> _THE PROBLEM_: Your answer must be an exact copy of the records below, minus any images.

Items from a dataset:

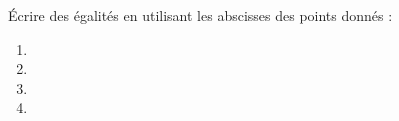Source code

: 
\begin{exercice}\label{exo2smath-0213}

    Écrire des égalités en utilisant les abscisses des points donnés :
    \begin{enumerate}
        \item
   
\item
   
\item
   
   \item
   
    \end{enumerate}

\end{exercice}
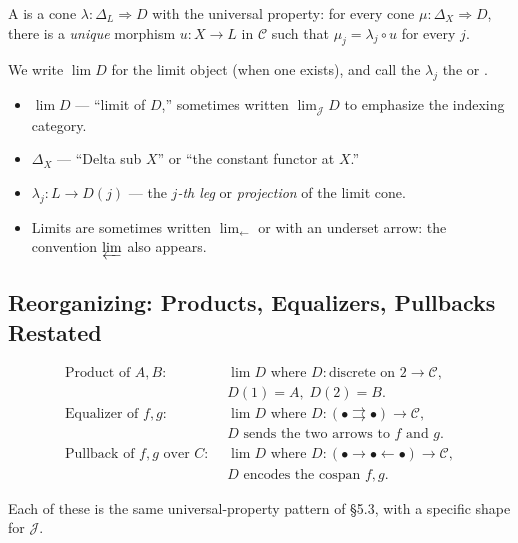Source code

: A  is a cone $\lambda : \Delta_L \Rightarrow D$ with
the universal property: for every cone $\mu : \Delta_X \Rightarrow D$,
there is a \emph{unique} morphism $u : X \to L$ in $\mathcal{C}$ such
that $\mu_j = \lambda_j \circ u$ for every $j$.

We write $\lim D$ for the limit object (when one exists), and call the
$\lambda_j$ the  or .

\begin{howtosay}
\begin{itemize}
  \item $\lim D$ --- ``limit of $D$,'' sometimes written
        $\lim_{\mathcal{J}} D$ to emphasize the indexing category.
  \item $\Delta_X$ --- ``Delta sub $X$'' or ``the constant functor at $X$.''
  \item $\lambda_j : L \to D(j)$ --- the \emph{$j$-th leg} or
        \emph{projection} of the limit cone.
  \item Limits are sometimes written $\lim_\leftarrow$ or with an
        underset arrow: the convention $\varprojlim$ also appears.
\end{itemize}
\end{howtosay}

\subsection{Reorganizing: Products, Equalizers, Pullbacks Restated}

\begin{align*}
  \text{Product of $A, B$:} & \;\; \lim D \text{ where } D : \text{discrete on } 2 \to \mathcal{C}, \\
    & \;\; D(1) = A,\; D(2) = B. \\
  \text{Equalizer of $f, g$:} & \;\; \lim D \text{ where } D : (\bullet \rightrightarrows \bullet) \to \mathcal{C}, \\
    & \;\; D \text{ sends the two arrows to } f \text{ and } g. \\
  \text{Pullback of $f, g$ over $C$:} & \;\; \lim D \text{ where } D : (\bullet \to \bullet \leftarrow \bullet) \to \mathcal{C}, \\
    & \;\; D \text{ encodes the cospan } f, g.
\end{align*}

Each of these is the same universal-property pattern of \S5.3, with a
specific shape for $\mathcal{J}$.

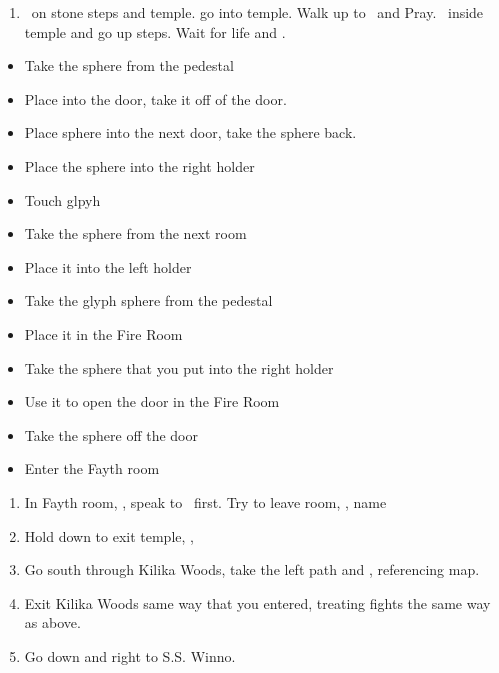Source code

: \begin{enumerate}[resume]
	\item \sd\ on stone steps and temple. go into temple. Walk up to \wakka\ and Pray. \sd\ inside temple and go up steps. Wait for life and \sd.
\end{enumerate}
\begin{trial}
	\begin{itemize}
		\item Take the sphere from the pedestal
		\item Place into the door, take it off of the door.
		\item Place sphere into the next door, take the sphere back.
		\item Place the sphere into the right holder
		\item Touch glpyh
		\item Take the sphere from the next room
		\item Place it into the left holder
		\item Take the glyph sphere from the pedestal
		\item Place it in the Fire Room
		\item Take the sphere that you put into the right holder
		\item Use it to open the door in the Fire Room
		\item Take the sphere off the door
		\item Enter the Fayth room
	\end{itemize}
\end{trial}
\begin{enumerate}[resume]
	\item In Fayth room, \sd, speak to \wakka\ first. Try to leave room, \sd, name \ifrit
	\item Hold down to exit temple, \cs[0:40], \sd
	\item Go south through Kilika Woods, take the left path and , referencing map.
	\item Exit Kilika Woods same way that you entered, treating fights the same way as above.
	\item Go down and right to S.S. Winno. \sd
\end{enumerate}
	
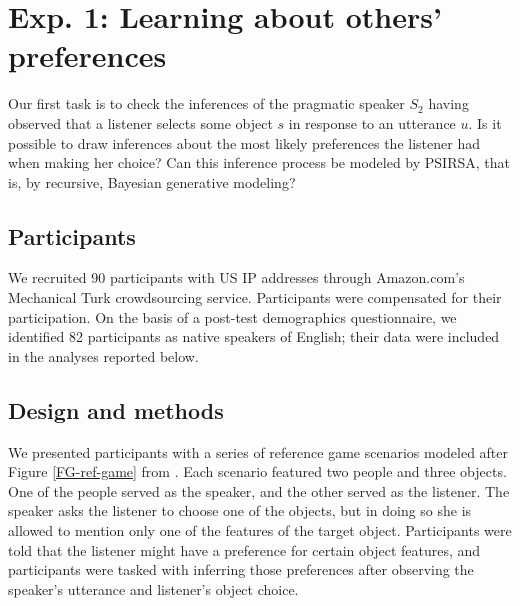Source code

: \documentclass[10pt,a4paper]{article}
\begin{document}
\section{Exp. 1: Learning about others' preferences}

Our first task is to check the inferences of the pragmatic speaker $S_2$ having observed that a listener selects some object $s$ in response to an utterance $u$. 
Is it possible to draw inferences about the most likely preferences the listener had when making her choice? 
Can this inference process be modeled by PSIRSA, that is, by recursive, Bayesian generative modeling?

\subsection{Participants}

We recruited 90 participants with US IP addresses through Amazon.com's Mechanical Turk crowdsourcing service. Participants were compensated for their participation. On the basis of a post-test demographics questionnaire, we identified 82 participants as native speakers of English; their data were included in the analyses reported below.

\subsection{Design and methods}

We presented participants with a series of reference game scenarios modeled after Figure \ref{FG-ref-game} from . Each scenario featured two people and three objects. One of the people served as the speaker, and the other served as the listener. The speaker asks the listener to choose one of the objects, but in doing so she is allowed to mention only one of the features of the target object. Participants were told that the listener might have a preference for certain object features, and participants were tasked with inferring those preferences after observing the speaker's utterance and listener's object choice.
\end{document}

> _THE ANSWER_:
Source code

: 
\begin{exercice}\label{exo2smath-0213}

    Écrire des égalités en utilisant les abscisses des points donnés :
    \begin{enumerate}
        \item
   
\item
   
\item
   
   \item
   
    \end{enumerate}

\end{exercice}
Source code

: A  is a cone $\lambda : \Delta_L \Rightarrow D$ with
the universal property: for every cone $\mu : \Delta_X \Rightarrow D$,
there is a \emph{unique} morphism $u : X \to L$ in $\mathcal{C}$ such
that $\mu_j = \lambda_j \circ u$ for every $j$.

We write $\lim D$ for the limit object (when one exists), and call the
$\lambda_j$ the  or .

\begin{howtosay}
\begin{itemize}
  \item $\lim D$ --- ``limit of $D$,'' sometimes written
        $\lim_{\mathcal{J}} D$ to emphasize the indexing category.
  \item $\Delta_X$ --- ``Delta sub $X$'' or ``the constant functor at $X$.''
  \item $\lambda_j : L \to D(j)$ --- the \emph{$j$-th leg} or
        \emph{projection} of the limit cone.
  \item Limits are sometimes written $\lim_\leftarrow$ or with an
        underset arrow: the convention $\varprojlim$ also appears.
\end{itemize}
\end{howtosay}

\subsection{Reorganizing: Products, Equalizers, Pullbacks Restated}

\begin{align*}
  \text{Product of $A, B$:} & \;\; \lim D \text{ where } D : \text{discrete on } 2 \to \mathcal{C}, \\
    & \;\; D(1) = A,\; D(2) = B. \\
  \text{Equalizer of $f, g$:} & \;\; \lim D \text{ where } D : (\bullet \rightrightarrows \bullet) \to \mathcal{C}, \\
    & \;\; D \text{ sends the two arrows to } f \text{ and } g. \\
  \text{Pullback of $f, g$ over $C$:} & \;\; \lim D \text{ where } D : (\bullet \to \bullet \leftarrow \bullet) \to \mathcal{C}, \\
    & \;\; D \text{ encodes the cospan } f, g.
\end{align*}

Each of these is the same universal-property pattern of \S5.3, with a
specific shape for $\mathcal{J}$.

Source code

: \begin{enumerate}[resume]
	\item \sd\ on stone steps and temple. go into temple. Walk up to \wakka\ and Pray. \sd\ inside temple and go up steps. Wait for life and \sd.
\end{enumerate}
\begin{trial}
	\begin{itemize}
		\item Take the sphere from the pedestal
		\item Place into the door, take it off of the door.
		\item Place sphere into the next door, take the sphere back.
		\item Place the sphere into the right holder
		\item Touch glpyh
		\item Take the sphere from the next room
		\item Place it into the left holder
		\item Take the glyph sphere from the pedestal
		\item Place it in the Fire Room
		\item Take the sphere that you put into the right holder
		\item Use it to open the door in the Fire Room
		\item Take the sphere off the door
		\item Enter the Fayth room
	\end{itemize}
\end{trial}
\begin{enumerate}[resume]
	\item In Fayth room, \sd, speak to \wakka\ first. Try to leave room, \sd, name \ifrit
	\item Hold down to exit temple, \cs[0:40], \sd
	\item Go south through Kilika Woods, take the left path and , referencing map.
	\item Exit Kilika Woods same way that you entered, treating fights the same way as above.
	\item Go down and right to S.S. Winno. \sd
\end{enumerate}
	
Source code

: \documentclass[10pt,a4paper]{article}
\begin{document}
\section{Exp. 1: Learning about others' preferences}

Our first task is to check the inferences of the pragmatic speaker $S_2$ having observed that a listener selects some object $s$ in response to an utterance $u$. 
Is it possible to draw inferences about the most likely preferences the listener had when making her choice? 
Can this inference process be modeled by PSIRSA, that is, by recursive, Bayesian generative modeling?

\subsection{Participants}

We recruited 90 participants with US IP addresses through Amazon.com's Mechanical Turk crowdsourcing service. Participants were compensated for their participation. On the basis of a post-test demographics questionnaire, we identified 82 participants as native speakers of English; their data were included in the analyses reported below.

\subsection{Design and methods}

We presented participants with a series of reference game scenarios modeled after Figure \ref{FG-ref-game} from . Each scenario featured two people and three objects. One of the people served as the speaker, and the other served as the listener. The speaker asks the listener to choose one of the objects, but in doing so she is allowed to mention only one of the features of the target object. Participants were told that the listener might have a preference for certain object features, and participants were tasked with inferring those preferences after observing the speaker's utterance and listener's object choice.
\end{document}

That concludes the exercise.